Le nombre d’animaux pouvant être tués est fixé après expertise scientifique sur l’état de conservation de chaque espèce. Pour la tourterelle des bois, un comité scientifique préconisait de ne la plus chasser, alors que la population a chuté de 80% en Europe ces 40 dernières années, ou, au pire, de tuer 1,3% des effectifs estimés en France, soit 18.300 oiseaux, un niveau correspondant à la moitié de la croissance naturelle de l’espèce. Le projet d’arrêté ministériel prévoyait initialement d’en tuer 30.000. « Le rétablissement d’un meilleur état de conservation de la tourterelle des bois passe également par des actions de préservation et de restauration de ses habitats, et notamment le maintien des haies et des chaumes« , précise le communiqué. A cet effet, la loi sur la gestion adaptative des espèces a instauré une contribution financière des chasseurs abondée par l’Etat pour le financement d’actions concrètes favorisant le développement de la biodiversité.

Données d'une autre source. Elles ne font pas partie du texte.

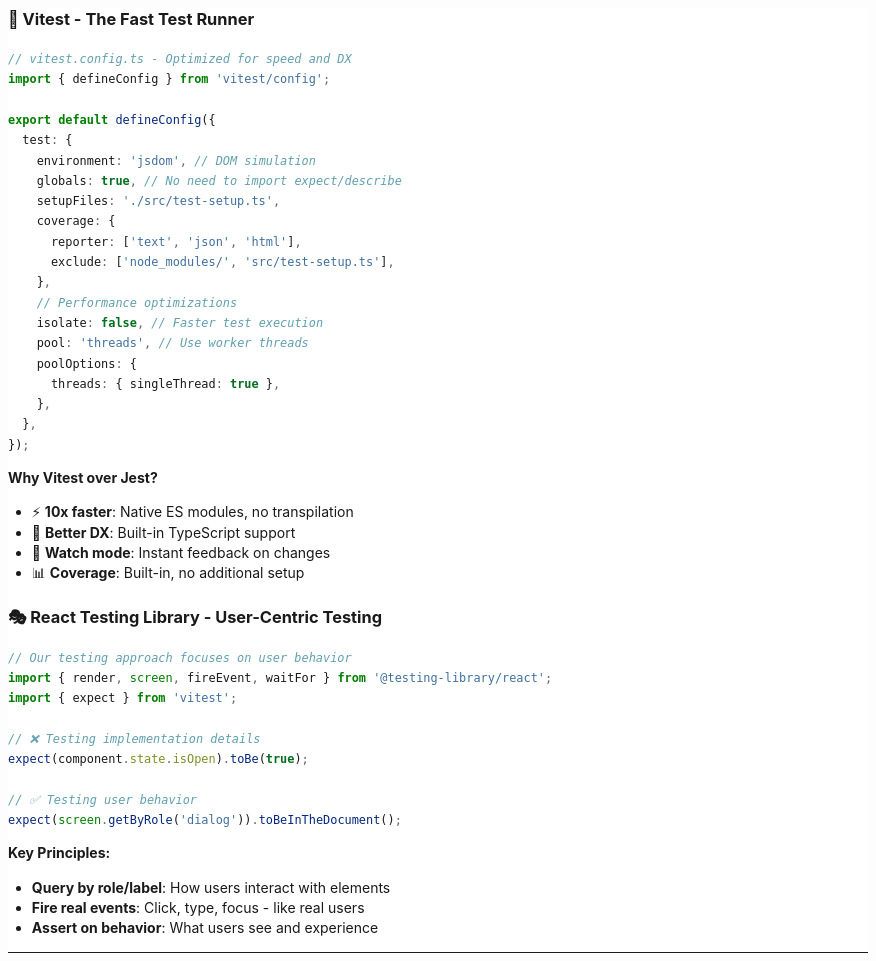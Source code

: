 ### **🚀 Vitest - The Fast Test Runner**

```typescript
// vitest.config.ts - Optimized for speed and DX
import { defineConfig } from 'vitest/config';

export default defineConfig({
  test: {
    environment: 'jsdom', // DOM simulation
    globals: true, // No need to import expect/describe
    setupFiles: './src/test-setup.ts',
    coverage: {
      reporter: ['text', 'json', 'html'],
      exclude: ['node_modules/', 'src/test-setup.ts'],
    },
    // Performance optimizations
    isolate: false, // Faster test execution
    pool: 'threads', // Use worker threads
    poolOptions: {
      threads: { singleThread: true },
    },
  },
});
```

**Why Vitest over Jest?**

- ⚡ **10x faster**: Native ES modules, no transpilation
- 🎯 **Better DX**: Built-in TypeScript support
- 🔄 **Watch mode**: Instant feedback on changes
- 📊 **Coverage**: Built-in, no additional setup

### **🎭 React Testing Library - User-Centric Testing**

```typescript
// Our testing approach focuses on user behavior
import { render, screen, fireEvent, waitFor } from '@testing-library/react';
import { expect } from 'vitest';

// ❌ Testing implementation details
expect(component.state.isOpen).toBe(true);

// ✅ Testing user behavior
expect(screen.getByRole('dialog')).toBeInTheDocument();
```

**Key Principles:**

- **Query by role/label**: How users interact with elements
- **Fire real events**: Click, type, focus - like real users
- **Assert on behavior**: What users see and experience

---
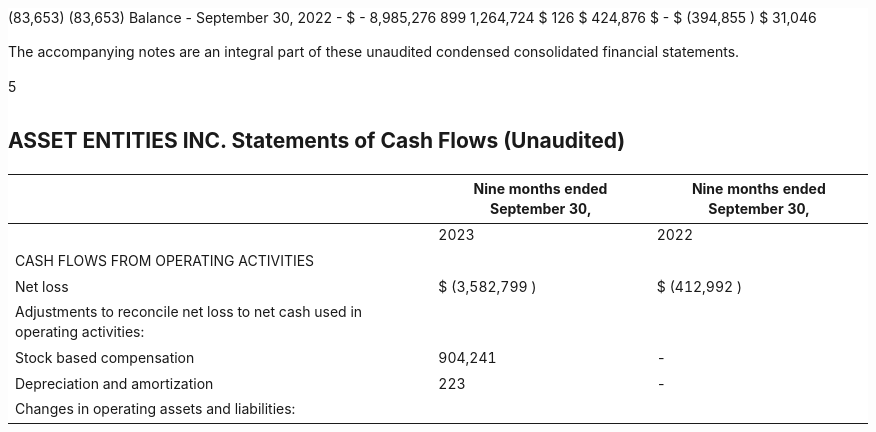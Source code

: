 <td>(83,653)</td>
<td>(83,653)</td>
</tr>
<tr>
<td>Balance - September 30, 2022</td>
<td>-</td>
<td>$ -</td>
<td>8,985,276</td>
<td>899</td>
<td>1,264,724</td>
<td>$ 126</td>
<td>$ 424,876</td>
<td>$ -</td>
<td>$ (394,855 )</td>
<td>$ 31,046</td>
</tr>
</tbody>
</table>
<p>The accompanying notes are an integral part of these unaudited condensed consolidated financial statements.</p>
<p>5</p>
<h2>ASSET ENTITIES INC. Statements of Cash Flows (Unaudited)</h2>
<table>
<thead>
<tr>
<th></th>
<th>Nine months ended September 30,</th>
<th>Nine months ended September 30,</th>
</tr>
</thead>
<tbody>
<tr>
<td></td>
<td>2023</td>
<td>2022</td>
</tr>
<tr>
<td>CASH FLOWS FROM OPERATING ACTIVITIES</td>
<td></td>
<td></td>
</tr>
<tr>
<td>Net loss</td>
<td>$ (3,582,799 )</td>
<td>$ (412,992 )</td>
</tr>
<tr>
<td>Adjustments to reconcile net loss to net cash used in operating activities:</td>
<td></td>
<td></td>
</tr>
<tr>
<td>Stock based compensation</td>
<td>904,241</td>
<td>-</td>
</tr>
<tr>
<td>Depreciation and amortization</td>
<td>223</td>
<td>-</td>
</tr>
<tr>
<td>Changes in operating assets and liabilities:</td>
<td></td>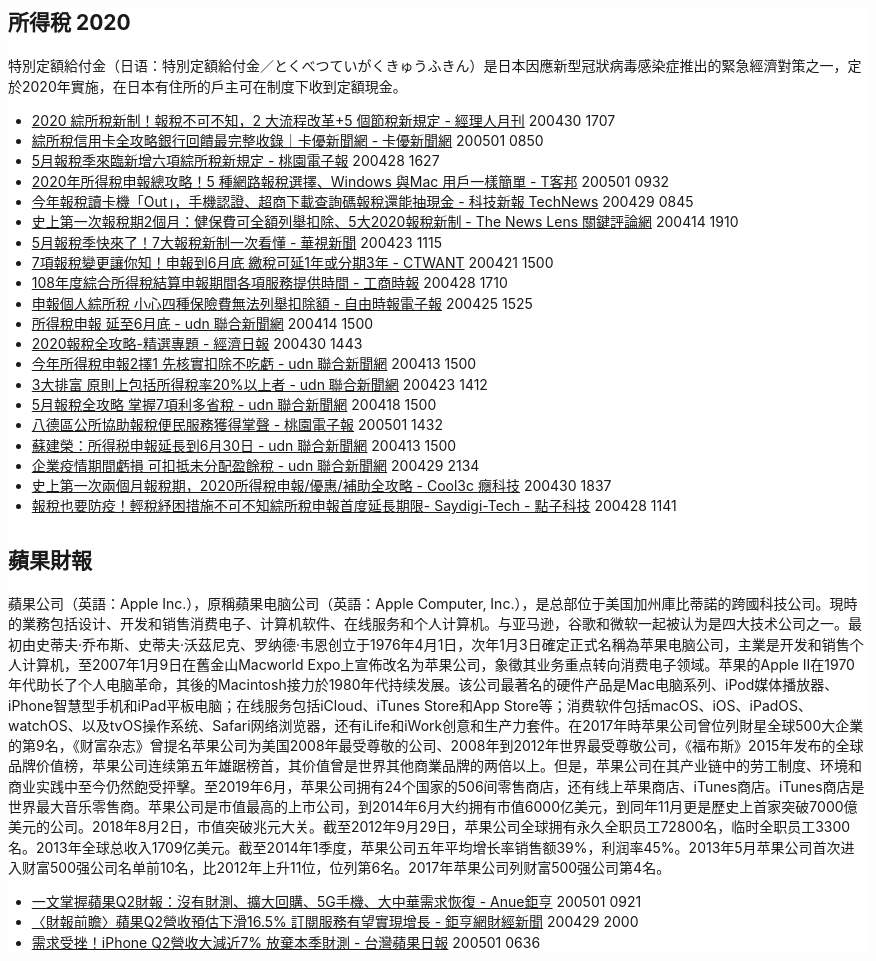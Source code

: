 ## 所得稅 2020

特別定額給付金（日语：特別定額給付金／とくべつていがくきゅうふきん）是日本因應新型冠狀病毒感染症推出的緊急經濟對策之一，定於2020年實施，在日本有住所的戶主可在制度下收到定額現金。
- [2020 綜所稅新制！報稅不可不知，2 大流程改革+5 個節稅新規定 - 經理人月刊](https://www.managertoday.com.tw/articles/view/59681 "2020 綜所稅新制！報稅不可不知，2 大流程改革+5 個節稅新規定 - 經理人月刊") 200430 1707
- [綜所稅信用卡全攻略銀行回饋最完整收錄｜卡優新聞網 - 卡優新聞網](https://www.cardu.com.tw/news/detail.php?40579 "綜所稅信用卡全攻略銀行回饋最完整收錄｜卡優新聞網 - 卡優新聞網") 200501 0850
- [5月報稅季來臨新增六項綜所稅新規定 - 桃園電子報](https://tyenews.com/2020/04/59563/ "5月報稅季來臨新增六項綜所稅新規定 - 桃園電子報") 200428 1627
- [2020年所得稅申報總攻略！5 種網路報稅選擇、Windows 與Mac 用戶一樣簡單 - T客邦](https://www.techbang.com/posts/78034-5-network-tax-return-options "2020年所得稅申報總攻略！5 種網路報稅選擇、Windows 與Mac 用戶一樣簡單 - T客邦") 200501 0932
- [今年報稅讀卡機「Out」，手機認證、超商下載查詢碼報稅還能抽現金 - 科技新報 TechNews](https://finance.technews.tw/2020/04/29/taiwan-tax-return/ "今年報稅讀卡機「Out」，手機認證、超商下載查詢碼報稅還能抽現金 - 科技新報 TechNews") 200429 0845
- [史上第一次報稅期2個月：健保費可全額列舉扣除、5大2020報稅新制 - The News Lens 關鍵評論網](https://www.thenewslens.com/article/133792 "史上第一次報稅期2個月：健保費可全額列舉扣除、5大2020報稅新制 - The News Lens 關鍵評論網") 200414 1910
- [5月報稅季快來了！7大報稅新制一次看懂 - 華視新聞](https://news.cts.com.tw/cts/life/202004/202004231998112.html "5月報稅季快來了！7大報稅新制一次看懂 - 華視新聞") 200423 1115
- [7項報稅變更讓你知！申報到6月底 繳稅可延1年或分期3年 - CTWANT](https://www.ctwant.com/article/46877 "7項報稅變更讓你知！申報到6月底 繳稅可延1年或分期3年 - CTWANT") 200421 1500
- [108年度綜合所得稅結算申報期間各項服務提供時間 - 工商時報](https://ctee.com.tw/industrynews/financesmanage/260023.html "108年度綜合所得稅結算申報期間各項服務提供時間 - 工商時報") 200428 1710
- [申報個人綜所稅 小心四種保險費無法列舉扣除額 - 自由時報電子報](https://ec.ltn.com.tw/article/breakingnews/3145502 "申報個人綜所稅 小心四種保險費無法列舉扣除額 - 自由時報電子報") 200425 1525
- [所得稅申報 延至6月底 - udn 聯合新聞網](https://udn.com/news/story/121041/4489743 "所得稅申報 延至6月底 - udn 聯合新聞網") 200414 1500
- [2020報稅全攻略-精選專題 - 經濟日報](https://money.udn.com/SSI/digital-news/2020/file-taxes/?home "2020報稅全攻略-精選專題 - 經濟日報") 200430 1443
- [今年所得稅申報2擇1 先核實扣除不吃虧 - udn 聯合新聞網](https://udn.com/news/story/121041/4488034 "今年所得稅申報2擇1 先核實扣除不吃虧 - udn 聯合新聞網") 200413 1500
- [3大排富 原則上包括所得稅率20%以上者 - udn 聯合新聞網](https://udn.com/news/story/121041/4513031 "3大排富 原則上包括所得稅率20%以上者 - udn 聯合新聞網") 200423 1412
- [5月報稅全攻略 掌握7項利多省稅 - udn 聯合新聞網](https://udn.com/news/story/121041/4500995 "5月報稅全攻略 掌握7項利多省稅 - udn 聯合新聞網") 200418 1500
- [八德區公所協助報稅便民服務獲得掌聲 - 桃園電子報](https://tyenews.com/2020/05/59956/ "八德區公所協助報稅便民服務獲得掌聲 - 桃園電子報") 200501 1432
- [蘇建榮：所得税申報延長到6月30日 - udn 聯合新聞網](https://udn.com/news/story/121041/4487821 "蘇建榮：所得税申報延長到6月30日 - udn 聯合新聞網") 200413 1500
- [企業疫情期間虧損 可扣抵未分配盈餘稅 - udn 聯合新聞網](https://udn.com/news/story/121041/4528510?from=udn-ch1_breaknews-1-cate6-news "企業疫情期間虧損 可扣抵未分配盈餘稅 - udn 聯合新聞網") 200429 2134
- [史上第一次兩個月報稅期，2020所得稅申報/優惠/補助全攻略 - Cool3c 癮科技](https://www.cool3c.com/topics/income-tax-2020 "史上第一次兩個月報稅期，2020所得稅申報/優惠/補助全攻略 - Cool3c 癮科技") 200430 1837
- [報稅也要防疫！輕稅紓困措施不可不知綜所稅申報首度延長期限- Saydigi-Tech - 點子科技](https://saydigi-tech.com/2020/04/22081.html "報稅也要防疫！輕稅紓困措施不可不知綜所稅申報首度延長期限- Saydigi-Tech - 點子科技") 200428 1141

## 蘋果財報

蘋果公司（英語：Apple Inc.），原稱蘋果电脑公司（英語：Apple Computer, Inc.），是总部位于美国加州庫比蒂諾的跨國科技公司。現時的業務包括设计、开发和销售消费电子、计算机软件、在线服务和个人计算机。与亚马逊，谷歌和微软一起被认为是四大技术公司之一。最初由史蒂夫·乔布斯、史蒂夫·沃茲尼克、罗纳德·韦恩创立于1976年4月1日，次年1月3日確定正式名稱為苹果电脑公司，主業是开发和销售个人计算机，至2007年1月9日在舊金山Macworld Expo上宣佈改名为苹果公司，象徵其业务重点转向消费电子领域。苹果的Apple II在1970年代助长了个人电脑革命，其後的Macintosh接力於1980年代持续发展。该公司最著名的硬件产品是Mac电脑系列、iPod媒体播放器、iPhone智慧型手机和iPad平板电脑；在线服务包括iCloud、iTunes Store和App Store等；消费软件包括macOS、iOS、iPadOS、watchOS、以及tvOS操作系统、Safari网络浏览器，还有iLife和iWork创意和生产力套件。在2017年時苹果公司曾位列財星全球500大企業的第9名，《财富杂志》曾提名苹果公司为美国2008年最受尊敬的公司、2008年到2012年世界最受尊敬公司，《福布斯》2015年发布的全球品牌价值榜，苹果公司连续第五年雄踞榜首，其价值曾是世界其他商業品牌的两倍以上。但是，苹果公司在其产业链中的劳工制度、环境和商业实践中至今仍然飽受抨擊。至2019年6月，苹果公司拥有24个国家的506间零售商店，还有线上苹果商店、iTunes商店。iTunes商店是世界最大音乐零售商。苹果公司是市值最高的上市公司，到2014年6月大约拥有市值6000亿美元，到同年11月更是歷史上首家突破7000億美元的公司。2018年8月2日，市值突破兆元大关。截至2012年9月29日，苹果公司全球拥有永久全职员工72800名，临时全职员工3300名。2013年全球总收入1709亿美元。截至2014年1季度，苹果公司五年平均增长率销售额39%，利润率45%。2013年5月苹果公司首次进入财富500强公司名单前10名，比2012年上升11位，位列第6名。2017年苹果公司列财富500强公司第4名。
- [一文掌握蘋果Q2財報：沒有財測、擴大回購、5G手機、大中華需求恢復 - Anue鉅亨](https://news.cnyes.com/news/id/4470035 "一文掌握蘋果Q2財報：沒有財測、擴大回購、5G手機、大中華需求恢復 - Anue鉅亨") 200501 0921
- [〈財報前瞻〉蘋果Q2營收預估下滑16.5% 訂閱服務有望實現增長 - 鉅亨網財經新聞](https://news.cnyes.com/news/id/4469304 "〈財報前瞻〉蘋果Q2營收預估下滑16.5% 訂閱服務有望實現增長 - 鉅亨網財經新聞") 200429 2000
- [需求受挫！iPhone Q2營收大減近7% 放棄本季財測 - 台灣蘋果日報](https://tw.appledaily.com/property/20200501/MIM5TOBJMVR76HD7MNYYF4LXQM/ "需求受挫！iPhone Q2營收大減近7% 放棄本季財測 - 台灣蘋果日報") 200501 0636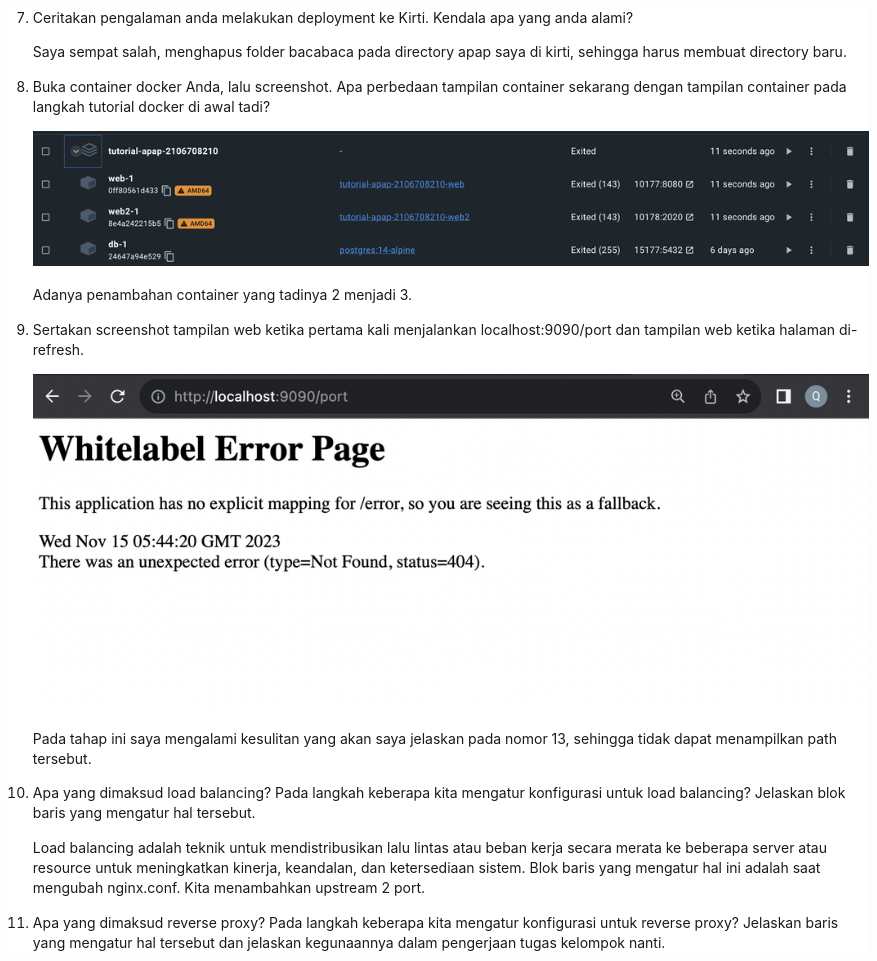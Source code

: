 7. Ceritakan pengalaman anda melakukan deployment ke Kirti. Kendala apa yang anda alami?

      Saya sempat salah, menghapus folder bacabaca pada directory apap saya di kirti, sehingga harus membuat directory baru.

9.  Buka container docker Anda, lalu screenshot. Apa perbedaan tampilan container sekarang dengan tampilan container pada langkah tutorial docker di awal tadi?

      ![Nomor 9](bacabaca/src/main/resources/static/img/tutorial7-nomor9.png)

      Adanya penambahan container yang tadinya 2 menjadi 3.

10. Sertakan screenshot tampilan web ketika pertama kali menjalankan localhost:9090/port dan tampilan web ketika halaman di-refresh.

      ![Nomor 10](bacabaca/src/main/resources/static/img/tutorial7-nomor10.png)

      Pada tahap ini saya mengalami kesulitan yang akan saya jelaskan pada nomor 13, sehingga tidak dapat menampilkan path tersebut.

11. Apa yang dimaksud load balancing?  Pada langkah keberapa kita mengatur konfigurasi untuk load balancing? Jelaskan blok baris yang mengatur hal tersebut.

      Load balancing adalah teknik untuk mendistribusikan lalu lintas atau beban kerja secara merata ke beberapa server atau resource untuk meningkatkan kinerja, keandalan, dan ketersediaan sistem. Blok baris yang mengatur hal ini adalah saat mengubah nginx.conf. Kita menambahkan upstream 2 port.

12. Apa yang dimaksud reverse proxy?  Pada langkah keberapa kita mengatur konfigurasi untuk reverse proxy? Jelaskan baris yang mengatur hal tersebut dan jelaskan kegunaannya dalam pengerjaan tugas kelompok nanti.
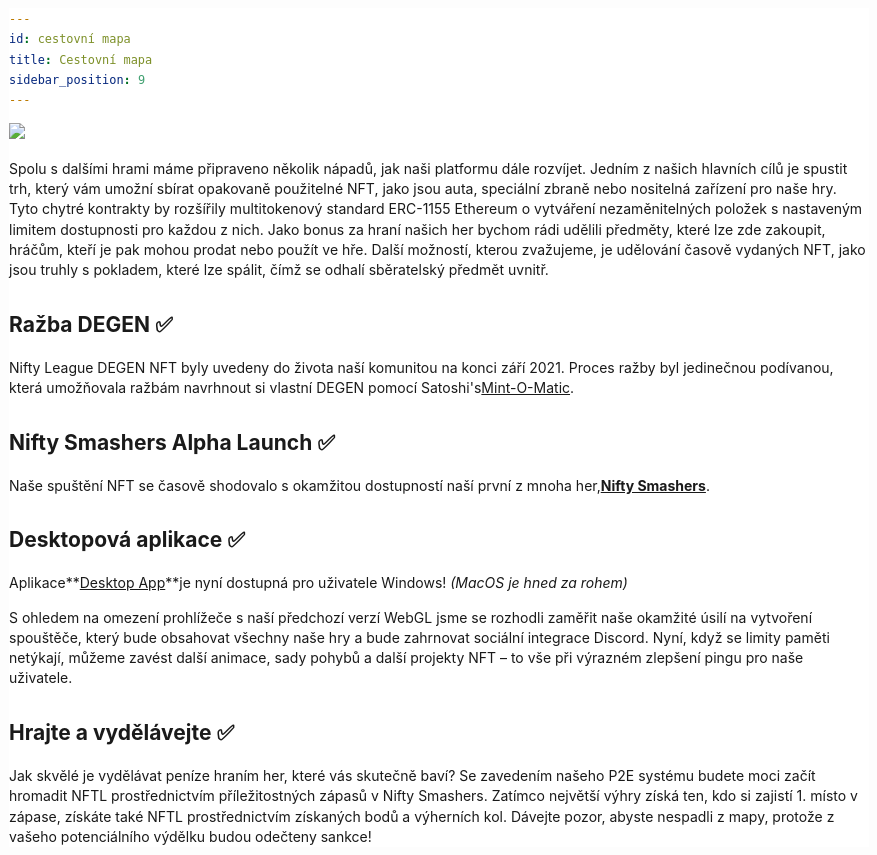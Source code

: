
```yaml
---
id: cestovní mapa
title: Cestovní mapa
sidebar_position: 9
---
```


![](/img/nifty_roadmap.png)

Spolu s dalšími hrami máme připraveno několik nápadů, jak naši platformu dále rozvíjet. Jedním z našich hlavních cílů je spustit trh, který vám umožní sbírat opakovaně použitelné NFT, jako jsou auta, speciální zbraně nebo nositelná zařízení pro naše hry. Tyto chytré kontrakty by rozšířily multitokenový standard ERC-1155 Ethereum o vytváření nezaměnitelných položek s nastaveným limitem dostupnosti pro každou z nich. Jako bonus za hraní našich her bychom rádi udělili předměty, které lze zde zakoupit, hráčům, kteří je pak mohou prodat nebo použít ve hře. Další možností, kterou zvažujeme, je udělování časově vydaných NFT, jako jsou truhly s pokladem, které lze spálit, čímž se odhalí sběratelský předmět uvnitř.

## Ražba DEGEN ✅

Nifty League DEGEN NFT byly uvedeny do života naší komunitou na konci září 2021. Proces ražby byl jedinečnou podívanou, která umožňovala ražbám navrhnout si vlastní DEGEN pomocí Satoshi's[Mint-O-Matic](https://niftyleague.com/mint-o-matic).

## Nifty Smashers Alpha Launch ✅

Naše spuštění NFT se časově shodovalo s okamžitou dostupností naší první z mnoha her,**[Nifty Smashers](http://localhost:3000/games)**. <div>
  <video width="100%" height="100%" playsInline controls loop>
  <source src="https://www.youtube.com/watch?v=WWLqE1tnf6U&feature=youtu.be" />
  Váš prohlížeč nepodporuje značku videa.
  </video>
  </div>

## Desktopová aplikace ✅

Aplikace**[Desktop App](https://niftyleague.com/games)**je nyní dostupná pro uživatele Windows! *(MacOS je hned za rohem)*

S ohledem na omezení prohlížeče s naší předchozí verzí WebGL jsme se rozhodli zaměřit naše okamžité úsilí na vytvoření spouštěče, který bude obsahovat všechny naše hry a bude zahrnovat sociální integrace Discord. Nyní, když se limity paměti netýkají, můžeme zavést další animace, sady pohybů a další projekty NFT – to vše při výrazném zlepšení pingu pro naše uživatele.

## Hrajte a vydělávejte ✅

Jak skvělé je vydělávat peníze hraním her, které vás skutečně baví? Se zavedením našeho P2E systému budete moci začít hromadit NFTL prostřednictvím příležitostných zápasů v Nifty Smashers. Zatímco největší výhry získá ten, kdo si zajistí 1. místo v zápase, získáte také NFTL prostřednictvím získaných bodů a výherních kol. Dávejte pozor, abyste nespadli z mapy, protože z vašeho potenciálního výdělku budou odečteny sankce!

Pour le courlis cendré, le ministère avait fixé un quota de 6.000 animaux pouvant être tués pendant la saison de chasse, quand les scientifiques recommandaient un moratoire. Le Conseil d’Etat, saisi par la Ligue de protection des oiseaux (LPO), a suspendu l’arrêté ministériel il y a quelques jours, provoquant la colère des chasseurs. Un troisième arrêté a reconduit la suspension de la chasse à la barge à queue noire. La LPO a dénoncé la décision sur la tourterelle des bois, « qui en dit long sur la persistance du lobby cynégétique en France« , selon l’ONG. Elle compte porter l’affaire devant le Conseil d’Etat. Emmanuel Macron est très critiqué dans le camp écologiste pour ses mesures favorables aux chasseurs. Lorsqu’il avait claqué la porte du gouvernement fin août 2018, l’ancien ministre de la Transition écologique Nicolas Hulot avait critiqué le poids des lobbies, dont celui des chasseurs. L’exécutif vient par ailleurs de publier une série de onze arrêtés reconduisant, pour la campagne de chasse 2019-2020, les mêmes quotas que la saison précédente d’espèces chassables avec des méthodes traditionnelles, tels que les matoles, les gluaux et la tenderie. Alors que le ministère de la Transition écologique et solidaire avait fait part de sa volonté de réduire les prélèvements liés à ces méthodes jugées barbares par les écologistes, la chasse au filet des vanneaux et pluviers dorés dans les Ardennes voit même son quota passer de 200 à 1.200 spécimens.